Le Conseil municipal, réuni d’urgence, vota, séance tenante, 500 000 francs. Une fois donné, l’élan se répandit partout, comme une traînée de poudre. Le National Club, de New-York, ouvrit une souscription. L’Istrie proposa de fournir les pierres et les marbres. Une fonderie napolitaine offrit gratuitement la main-d’œuvre pour la réparation des bronzes de Sansovino. M. Groothaert, architecte belge, lança une liste de souscription parmi les artistes et les lettrés du monde entier.
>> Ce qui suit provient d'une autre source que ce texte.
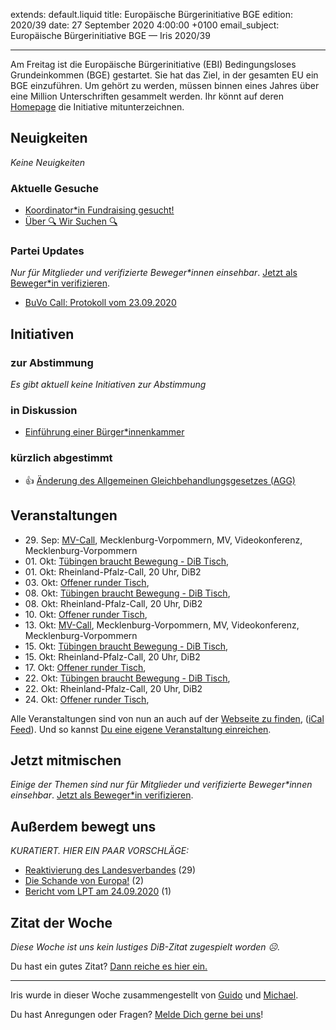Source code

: 
extends: default.liquid
title: Europäische Bürgerinitiative BGE
edition: 2020/39
date: 27 September 2020 4:00:00 +0100
email_subject: Europäische Bürgerinitiative BGE — Iris 2020/39

---
Am Freitag ist die Europäische Bürgerinitiative (EBI) Bedingungsloses Grundeinkommen (BGE) gestartet. Sie hat das Ziel, in der gesamten EU ein BGE einzuführen. Um gehört zu werden, müssen binnen eines Jahres über eine Million Unterschriften gesammelt werden. Ihr könnt auf deren [Homepage](https://www.ebi-grundeinkommen.de/) die Initiative mitunterzeichnen.

## Neuigkeiten

_Keine Neuigkeiten_

### Aktuelle Gesuche

 - [Koordinator*in Fundraising gesucht!](https://marktplatz.dib.de/t/koordinator-in-fundraising-gesucht/35505)
 - [Über 🔍 Wir Suchen 🔍](https://marktplatz.dib.de/t/ueber-wir-suchen/8837)

### Partei Updates

_Nur für Mitglieder und verifizierte Beweger\*innen einsehbar_. [Jetzt als Beweger\*in verifizieren](https://dib.de/bewegerin-werden/).

 - [BuVo Call: Protokoll vom 23.09.2020](https://marktplatz.dib.de/t/buvo-call-protokoll-vom-23-09-2020/35522)

## Initiativen

### zur Abstimmung
_Es gibt aktuell keine Initiativen zur Abstimmung_

### in Diskussion
 - [Einführung einer Bürger*innenkammer](https://abstimmen.dib.de/initiative/303-einfuhrung-einer-burgerinnenkammer)

### kürzlich abgestimmt

 - 👍 [Änderung des Allgemeinen Gleichbehandlungsgesetzes (AGG)](https://abstimmen.dib.de/initiative/301-anderung-des-allgemeinen-gleichbehandlungsgesetzes-agg)


## Veranstaltungen

 - 29.&nbsp;Sep: [MV-Call](https://dib.de/veranstaltungen/mv-call/), Mecklenburg-Vorpommern, MV, Videokonferenz, Mecklenburg-Vorpommern
 - 01.&nbsp;Okt: [Tübingen braucht Bewegung - DiB Tisch](https://dib.de/veranstaltungen/tuebingen-braucht-bewegung-dib-tisch-2-2020-10-01/), 
 - 01.&nbsp;Okt: Rheinland-Pfalz-Call, 20 Uhr, DiB2
 - 03.&nbsp;Okt: [Offener runder Tisch](https://dib.de/veranstaltungen/offener-runder-tisch-2020-10-03/), 
 - 08.&nbsp;Okt: [Tübingen braucht Bewegung - DiB Tisch](https://dib.de/veranstaltungen/tuebingen-braucht-bewegung-dib-tisch-2-2020-10-08/), 
 - 08.&nbsp;Okt: Rheinland-Pfalz-Call, 20 Uhr, DiB2
 - 10.&nbsp;Okt: [Offener runder Tisch](https://dib.de/veranstaltungen/offener-runder-tisch-2020-10-10/), 
 - 13.&nbsp;Okt: [MV-Call](https://dib.de/veranstaltungen/mv-call/), Mecklenburg-Vorpommern, MV, Videokonferenz, Mecklenburg-Vorpommern
 - 15.&nbsp;Okt: [Tübingen braucht Bewegung - DiB Tisch](https://dib.de/veranstaltungen/tuebingen-braucht-bewegung-dib-tisch-2-2020-10-15/),
 - 15.&nbsp;Okt: Rheinland-Pfalz-Call, 20 Uhr, DiB2 
 - 17.&nbsp;Okt: [Offener runder Tisch](https://dib.de/veranstaltungen/offener-runder-tisch-2020-10-17/), 
 - 22.&nbsp;Okt: [Tübingen braucht Bewegung - DiB Tisch](https://dib.de/veranstaltungen/tuebingen-braucht-bewegung-dib-tisch-2-2020-10-22/), 
 - 22.&nbsp;Okt: Rheinland-Pfalz-Call, 20 Uhr, DiB2
 - 24.&nbsp;Okt: [Offener runder Tisch](https://dib.de/veranstaltungen/offener-runder-tisch-2020-10-24/), 


Alle Veranstaltungen sind von nun an auch auf der [Webseite zu finden](https://dib.de/veranstaltungen/), ([iCal Feed](https://dib.de/?ical=1)). Und so kannst [Du eine eigene Veranstaltung einreichen](https://marktplatz.dib.de/t/eine-veranstaltung-auf-der-webseite-einreichen/21379).

## Jetzt mitmischen

_Einige der Themen sind nur für Mitglieder und verifizierte Beweger\*innen einsehbar_. [Jetzt als Beweger\*in verifizieren](https://dib.de/bewegerin-werden/).


## Außerdem bewegt uns

_KURATIERT. HIER EIN PAAR VORSCHLÄGE:_
 - [Reaktivierung des Landesverbandes](https://marktplatz.dib.de/t/reaktivierung-des-landesverbandes/35477) (29)
 - [Die Schande von Europa!](https://marktplatz.dib.de/t/die-schande-von-europa/35474) (2)
 - [Bericht vom LPT am 24.09.2020](https://marktplatz.dib.de/t/bericht-vom-lpt-am-24-09-2020/35536) (1)


## Zitat der Woche
_Diese Woche ist uns kein lustiges DiB-Zitat zugespielt worden ☹._

Du hast ein gutes Zitat? [Dann reiche es hier ein.](https://marktplatz.dib.de/t/lustige-dib-zitate/10175)


---

Iris wurde in dieser Woche zusammengestellt von [Guido](https://marktplatz.dib.de/u/Guido/) und [Michael](https://marktplatz.dib.de/u/MichaelVoss/).

Du hast Anregungen oder Fragen? [Melde Dich gerne bei uns](https://marktplatz.dib.de/t/neu-iris-die-woechtliche-zusammenfasssung-zum-sonntagsbrunch/10990)!

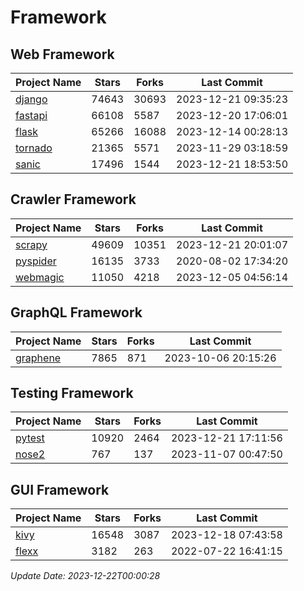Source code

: # Framework

## Web Framework
| Project Name | Stars | Forks | Last Commit |
| ------------ | ----- | ----- | ----------- |
| [django](https://github.com/django/django) | 74643 | 30693 | 2023-12-21 09:35:23 |
| [fastapi](https://github.com/tiangolo/fastapi) | 66108 | 5587 | 2023-12-20 17:06:01 |
| [flask](https://github.com/pallets/flask) | 65266 | 16088 | 2023-12-14 00:28:13 |
| [tornado](https://github.com/tornadoweb/tornado) | 21365 | 5571 | 2023-11-29 03:18:59 |
| [sanic](https://github.com/sanic-org/sanic) | 17496 | 1544 | 2023-12-21 18:53:50 |

## Crawler Framework
| Project Name | Stars | Forks | Last Commit |
| ------------ | ----- | ----- | ----------- |
| [scrapy](https://github.com/scrapy/scrapy) | 49609 | 10351 | 2023-12-21 20:01:07 |
| [pyspider](https://github.com/binux/pyspider) | 16135 | 3733 | 2020-08-02 17:34:20 |
| [webmagic](https://github.com/code4craft/webmagic) | 11050 | 4218 | 2023-12-05 04:56:14 |

## GraphQL Framework
| Project Name | Stars | Forks | Last Commit |
| ------------ | ----- | ----- | ----------- |
| [graphene](https://github.com/graphql-python/graphene) | 7865 | 871 | 2023-10-06 20:15:26 |

## Testing Framework
| Project Name | Stars | Forks | Last Commit |
| ------------ | ----- | ----- | ----------- |
| [pytest](https://github.com/pytest-dev/pytest) | 10920 | 2464 | 2023-12-21 17:11:56 |
| [nose2](https://github.com/nose-devs/nose2) | 767 | 137 | 2023-11-07 00:47:50 |

## GUI Framework
| Project Name | Stars | Forks | Last Commit |
| ------------ | ----- | ----- | ----------- |
| [kivy](https://github.com/kivy/kivy) | 16548 | 3087 | 2023-12-18 07:43:58 |
| [flexx](https://github.com/flexxui/flexx) | 3182 | 263 | 2022-07-22 16:41:15 |

*Update Date: 2023-12-22T00:00:28*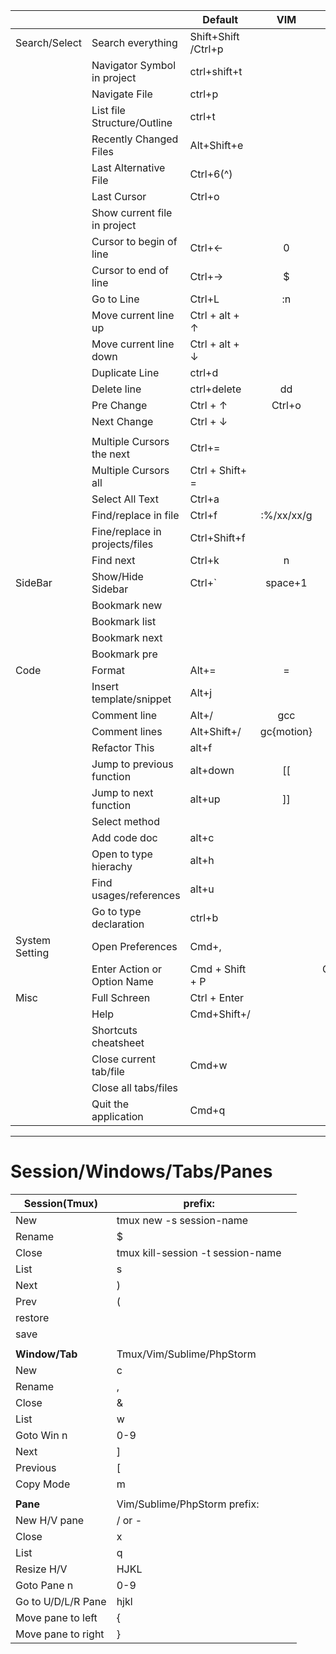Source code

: |                |                                | Default             |     VIM    |     Sublime     | PhpStorm |
|----------------|--------------------------------|---------------------|:----------:|:---------------:|:--------:|
| Search/Select  | Search everything              | Shift+Shift /Ctrl+p |            |                 |          |
|                | Navigator Symbol in project    | ctrl+shift+t        |            |                 |          |
|                | Navigate File                  | ctrl+p              |            |                 |          |
|                | List file Structure/Outline    | ctrl+t              |            |                 |          |
|                | Recently Changed Files         | Alt+Shift+e         |            |                 |          |
|                | Last Alternative File          | Ctrl+6(^)           |            |                 |          |
|                | Last Cursor                    | Ctrl+o              |            |                 |          |
|                | Show current file in project   |                     |            |                 |          |
|                | Cursor to begin of line        | Ctrl+←              | 0          |                 |          |
|                | Cursor to end of line          | Ctrl+→              | $          |                 |          |
|                | Go to Line                     | Ctrl+L              | :n         |                 |          |
|                | Move current line up           | Ctrl + alt + ↑      |            |                 |          |
|                | Move current line down         | Ctrl + alt + ↓      |            |                 |          |
|                | Duplicate Line                 | ctrl+d              |            |                 |          |
|                | Delete line                    | ctrl+delete         | dd         |                 |          |
|                | Pre Change                     | Ctrl + ↑            |  Ctrl+o    |                 |          |
|                | Next Change                    | Ctrl + ↓            |            |                 |          |
|                |                                |                     |            |                 |          |
|                | Multiple Cursors the next      | Ctrl+=              |            |                 |          |
|                | Multiple Cursors all           | Ctrl + Shift+ =     |            |                 |          |
|                | Select All Text                | Ctrl+a              |            |                 |          |
|                | Find/replace in file           | Ctrl+f              | :%/xx/xx/g |                 |          |
|                | Fine/replace in projects/files | Ctrl+Shift+f        |            |                 |          |
|                | Find next                      | Ctrl+k              | n          |                 |          |
| SideBar        | Show/Hide Sidebar              | Ctrl+`              | space+1    |                 |          |
|                | Bookmark new                   |                     |            |                 |          |
|                | Bookmark list                  |                     |            |                 |          |
|                | Bookmark next                  |                     |            |                 |          |
|                | Bookmark pre                   |                     |            |                 |          |
| Code           | Format                         | Alt+=               | =          |                 |          |
|                | Insert template/snippet        | Alt+j               |            |                 |          |
|                | Comment line                   | Alt+/               | gcc        |                 |          |
|                | Comment lines                  | Alt+Shift+/         | gc{motion} |                 |          |
|                | Refactor This                  | alt+f               |            |                 |          |
|                | Jump to previous function      | alt+down            | [[         |                 |          |
|                | Jump to next function          | alt+up              | ]]         |                 |          |
|                | Select method                  |                     |            |                 |          |
|                | Add code doc                   | alt+c               |            |                 |          |
|                | Open to type hierachy          | alt+h               |            |                 |          |
|                | Find usages/references         | alt+u               |            |                 |          |
|                | Go to type declaration         | ctrl+b              |            |                 |          |
| System Setting | Open Preferences               | Cmd+,               |            | y               | y        |
|                | Enter Action or  Option Name   | Cmd + Shift + P     |            | Command Palette | y        |
| Misc           | Full Schreen                   | Ctrl + Enter        |            |                 |          |
|                | Help                           | Cmd+Shift+/         |            |                 |          |
|                | Shortcuts cheatsheet           |                     |            |                 |          |
|                | Close current tab/file         | Cmd+w               |            |                 |          |
|                | Close all tabs/files           |                     |            |                 |          |
|                | Quit the application           | Cmd+q               |            |                 |          |


---

Session/Windows/Tabs/Panes
==========================
| **Session(Tmux)**  | prefix: <c-b>                      |   |
|--------------------|------------------------------------|---|
|                New | tmux new -s session-name           |   |
|             Rename | <c-b>$                             |   |
|              Close | tmux kill-session -t session-name  |   |
|               List | <c-b>s                             |   |
|               Next | <c-b>)                             |   |
|               Prev | <c-b>(                             |   |
|           restore  | <c-b><c-r>                         |   |
|               save | <c-b><c-r>                         |   |
|                    |                                    |   |
| **Window/Tab**     | Tmux/Vim/Sublime/PhpStorm          |   |
|                New | <c-b>c                             |   |
|             Rename | <c-b>,                             |   |
|              Close | <c-b>&                             |   |
|               List | <c-b>w                             |   |
|         Goto Win n | <c-b>0-9                           |   |
|               Next | <c-b>]                             |   |
|           Previous | <c-b>[                             |   |
| Copy Mode          | <c-b>m                             |   |
|                    |                                    |   |
| **Pane**           |  Vim/Sublime/PhpStorm prefix:<c-v> |   |
|       New H/V pane | <c-v>/  or <c-v>-                  |   |
|              Close | <c-v>x                             |   |
|               List | <c-v>q                             |   |
|         Resize H/V | <c-v>HJKL                          |   |
|        Goto Pane n | <c-v>0-9                           |   |
| Go to U/D/L/R Pane | <c-v>hjkl                          |   |
| Move pane to left  | <c-v>{                             |   |
| Move pane to right | <c-v>}                             |   |
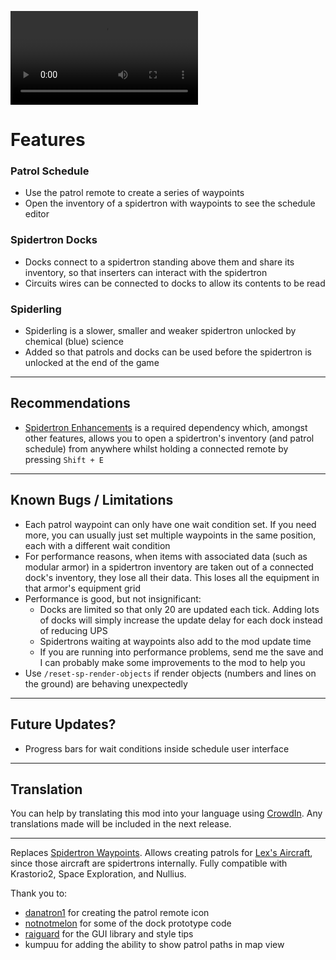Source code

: ![Demo](https://github.com/tburrows13/SpidertronPatrols/raw/master/resources/animated-docks-demo.mp4)

# Features

### Patrol Schedule

- Use the patrol remote to create a series of waypoints
- Open the inventory of a spidertron with waypoints to see the schedule editor

### Spidertron Docks

- Docks connect to a spidertron standing above them and share its inventory, so that inserters can interact with the spidertron
- Circuits wires can be connected to docks to allow its contents to be read

### Spiderling

- Spiderling is a slower, smaller and weaker spidertron unlocked by chemical (blue) science
- Added so that patrols and docks can be used before the spidertron is unlocked at the end of the game

-----
## Recommendations

- [Spidertron Enhancements](https://mods.factorio.com/mod/SpidertronEnhancements) is a required dependency which, amongst other features, allows you to open a spidertron's inventory (and patrol schedule) from anywhere whilst holding a connected remote by pressing `Shift + E`

-----
## Known Bugs / Limitations

- Each patrol waypoint can only have one wait condition set. If you need more, you can usually just set multiple waypoints in the same position, each with a different wait condition
- For performance reasons, when items with associated data (such as modular armor) in a spidertron inventory are taken out of a connected dock's inventory, they lose all their data. This loses all the equipment in that armor's equipment grid 
- Performance is good, but not insignificant:
    - Docks are limited so that only 20 are updated each tick. Adding lots of docks will simply increase the update delay for each dock instead of reducing UPS
    - Spidertrons waiting at waypoints also add to the mod update time
    - If you are running into performance problems, send me the save and I can probably make some improvements to the mod to help you
- Use `/reset-sp-render-objects` if render objects (numbers and lines on the ground) are behaving unexpectedly

-----
## Future Updates?

- Progress bars for wait conditions inside schedule user interface

-----
## Translation

You can help by translating this mod into your language using [CrowdIn](https://crowdin.com/project/factorio-mods-localization). Any translations made will be included in the next release.

-----

Replaces [Spidertron Waypoints](https://mods.factorio.com/mod/SpidertronWaypoints).
Allows creating patrols for [Lex's Aircraft](https://mods.factorio.com/mod/lex-aircraft), since those aircraft are spidertrons internally.
Fully compatible with Krastorio2, Space Exploration, and Nullius.

Thank you to:

- [danatron1](https://www.reddit.com/r/factorio/comments/iitlvi/i_made_a_mod_that_allows_you_to_set_waypoints/g3dzt1h) for creating the patrol remote icon
- [notnotmelon](https://mods.factorio.com/mod/spidertron-logistics) for some of the dock prototype code
- [raiguard](https://mods.factorio.com/mod/flib) for the GUI library and style tips
- kumpuu for adding the ability to show patrol paths in map view

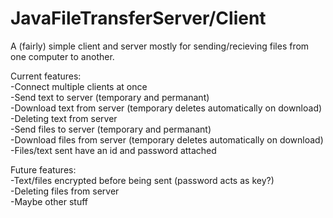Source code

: # JavaFileTransferServer/Client

A (fairly) simple client and server mostly for sending/recieving files from one computer to another.  
  
Current features:  
-Connect multiple clients at once  
-Send text to server (temporary and permanant)  
-Download text from server (temporary deletes automatically on download)  
-Deleting text from server  
-Send files to server (temporary and permanant)  
-Download files from server (temporary deletes automatically on download)  
-Files/text sent have an id and password attached  
  
Future features:  
-Text/files encrypted before being sent (password acts as key?)  
-Deleting files from server  
-Maybe other stuff  
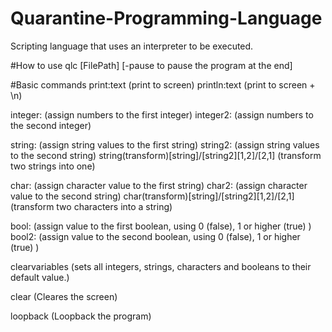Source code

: # Quarantine-Programming-Language
Scripting language that uses an interpreter to be executed.

#How to use
qlc [FilePath] [-pause to pause the program at the end]

#Basic commands
print:text (print to screen)
println:text (print to screen + \n)

integer: (assign numbers to the first integer)
integer2: (assign numbers to the second integer)

string: (assign string values to the first string)
string2: (assign string values to the second string)
string(transform)[string]/[string2][1,2]/[2,1] (transform two strings into one)

char: (assign character value to the first string)
char2: (assign character value to the second string)
char(transform)[string]/[string2][1,2]/[2,1] (transform two characters into a string)

bool: (assign value to the first boolean, using 0 (false), 1 or higher (true) )
bool2: (assign value to the second boolean, using 0 (false), 1 or higher (true) )

clearvariables (sets all integers, strings, characters and booleans to their default value.)

clear (Cleares the screen)

loopback (Loopback the program)

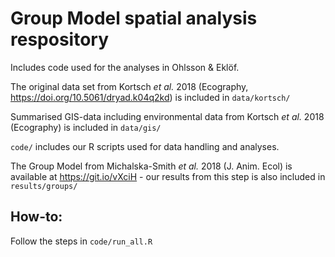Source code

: # Group Model spatial analysis respository

 Includes code used for the analyses in Ohlsson & Eklöf.
 
 The original data set from Kortsch *et al.* 2018 (Ecography, https://doi.org/10.5061/dryad.k04q2kd) is included in `data/kortsch/`
 
 Summarised GIS-data including environmental data from Kortsch *et al.* 2018 (Ecography) is included in `data/gis/`

`code/` includes our R scripts used for data handling and analyses.

The Group Model from Michalska-Smith *et al.* 2018 (J. Anim. Ecol) is available at https://git.io/vXciH - our results from this step is also included in `results/groups/`
 
## How-to:
Follow the steps in `code/run_all.R`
M. Nasi, ministre des Beaux-Arts, coupa court à l’enthousiasme universel, en publiant à son de trompe ce simple avis : « Il faut reconstruire le campanile avec de l’argent exclusivement italien. » Venise renchérit : «... Avec de l’argent vénitien. » L’étranger annula les souscriptions qui commençaient à affluer, et Venise, exultante, se distingua par l’ingéniosité de ses sacrifices. Un juif conseilla de débiter les débris du campanile comme objets de curiosité. Le sénateur Breda, plus généreux donna 100 000 francs. Une pauvre maîtresse de dessin vénitienne, exerçant à Florence, offrait de prélever 10 francs par mois, sur un maigre salaire de 60 francs. Les gens du peuple, artisans, petits commerçans, barcarnoli, pêcheurs, furent les premiers à se cotiser. De longues listes circulèrent de boutique en boutique et de gondole en gondole. Avec moins de fracas, les patriciens couvrirent aussi des listes où des noms illustres figuraient en regard de souscriptions opulentes. Un jour, le syndic reçoit d’Amérique ce câblogramme laconique :


Sottoscrivo mezzo millione lire. — MOROSINI.